| EXERCISE DETAILS |
The answer must repeat every record exactly, with no pictures in it.

DATA FOR THIS EXERCISE section start

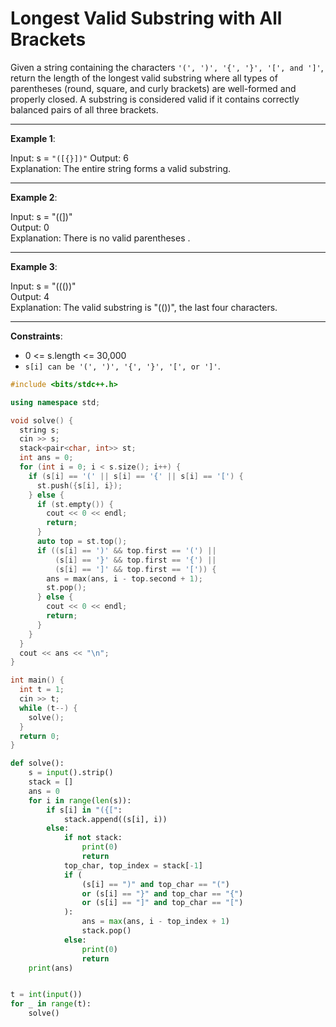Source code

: # Longest Valid Substring with All Brackets


Given a string containing the characters `'(', ')', '{', '}', '[', and ']'`, return the length of the longest valid substring where all types of parentheses (round, square, and curly brackets) are well-formed and properly closed. A substring is considered valid if it contains correctly balanced pairs of all three brackets.

---
**Example 1**:  

Input: s = `"([{}])"`
Output: 6  
Explanation: The entire string forms a valid substring.

---
**Example 2**:  

Input: s = "((])"  
Output: 0  
Explanation: There is no valid parentheses .

---
**Example 3**:   

Input: s = "((())"  
Output: 4  
Explanation: The valid substring is "(())", the last four characters.

---
**Constraints**:

- 0 <= s.length <= 30,000
- `s[i] can be '(', ')', '{', '}', '[', or ']'`.

```cpp
#include <bits/stdc++.h>

using namespace std;

void solve() {
  string s;
  cin >> s;
  stack<pair<char, int>> st;
  int ans = 0;
  for (int i = 0; i < s.size(); i++) {
    if (s[i] == '(' || s[i] == '{' || s[i] == '[') {
      st.push({s[i], i});
    } else {
      if (st.empty()) {
        cout << 0 << endl;
        return;
      }
      auto top = st.top();
      if ((s[i] == ')' && top.first == '(') ||
          (s[i] == '}' && top.first == '{') ||
          (s[i] == ']' && top.first == '[')) {
        ans = max(ans, i - top.second + 1);
        st.pop();
      } else {
        cout << 0 << endl;
        return;
      }
    }
  }
  cout << ans << "\n";
}

int main() {
  int t = 1;
  cin >> t;
  while (t--) {
    solve();
  }
  return 0;
}

```

```python
def solve():
    s = input().strip()
    stack = []
    ans = 0
    for i in range(len(s)):
        if s[i] in "({[":
            stack.append((s[i], i))
        else:
            if not stack:
                print(0)
                return
            top_char, top_index = stack[-1]
            if (
                (s[i] == ")" and top_char == "(")
                or (s[i] == "}" and top_char == "{")
                or (s[i] == "]" and top_char == "[")
            ):
                ans = max(ans, i - top_index + 1)
                stack.pop()
            else:
                print(0)
                return
    print(ans)


t = int(input())
for _ in range(t):
    solve()

```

DATA FOR THIS EXERCISE section end

| ANSWER TO THIS TASK |
Source code

: # Longest Valid Substring with All Brackets


Given a string containing the characters `'(', ')', '{', '}', '[', and ']'`, return the length of the longest valid substring where all types of parentheses (round, square, and curly brackets) are well-formed and properly closed. A substring is considered valid if it contains correctly balanced pairs of all three brackets.

---
**Example 1**:  

Input: s = `"([{}])"`
Output: 6  
Explanation: The entire string forms a valid substring.

---
**Example 2**:  

Input: s = "((])"  
Output: 0  
Explanation: There is no valid parentheses .

---
**Example 3**:   

Input: s = "((())"  
Output: 4  
Explanation: The valid substring is "(())", the last four characters.

---
**Constraints**:

- 0 <= s.length <= 30,000
- `s[i] can be '(', ')', '{', '}', '[', or ']'`.

```cpp
#include <bits/stdc++.h>

using namespace std;

void solve() {
  string s;
  cin >> s;
  stack<pair<char, int>> st;
  int ans = 0;
  for (int i = 0; i < s.size(); i++) {
    if (s[i] == '(' || s[i] == '{' || s[i] == '[') {
      st.push({s[i], i});
    } else {
      if (st.empty()) {
        cout << 0 << endl;
        return;
      }
      auto top = st.top();
      if ((s[i] == ')' && top.first == '(') ||
          (s[i] == '}' && top.first == '{') ||
          (s[i] == ']' && top.first == '[')) {
        ans = max(ans, i - top.second + 1);
        st.pop();
      } else {
        cout << 0 << endl;
        return;
      }
    }
  }
  cout << ans << "\n";
}

int main() {
  int t = 1;
  cin >> t;
  while (t--) {
    solve();
  }
  return 0;
}

```

```python
def solve():
    s = input().strip()
    stack = []
    ans = 0
    for i in range(len(s)):
        if s[i] in "({[":
            stack.append((s[i], i))
        else:
            if not stack:
                print(0)
                return
            top_char, top_index = stack[-1]
            if (
                (s[i] == ")" and top_char == "(")
                or (s[i] == "}" and top_char == "{")
                or (s[i] == "]" and top_char == "[")
            ):
                ans = max(ans, i - top_index + 1)
                stack.pop()
            else:
                print(0)
                return
    print(ans)


t = int(input())
for _ in range(t):
    solve()

```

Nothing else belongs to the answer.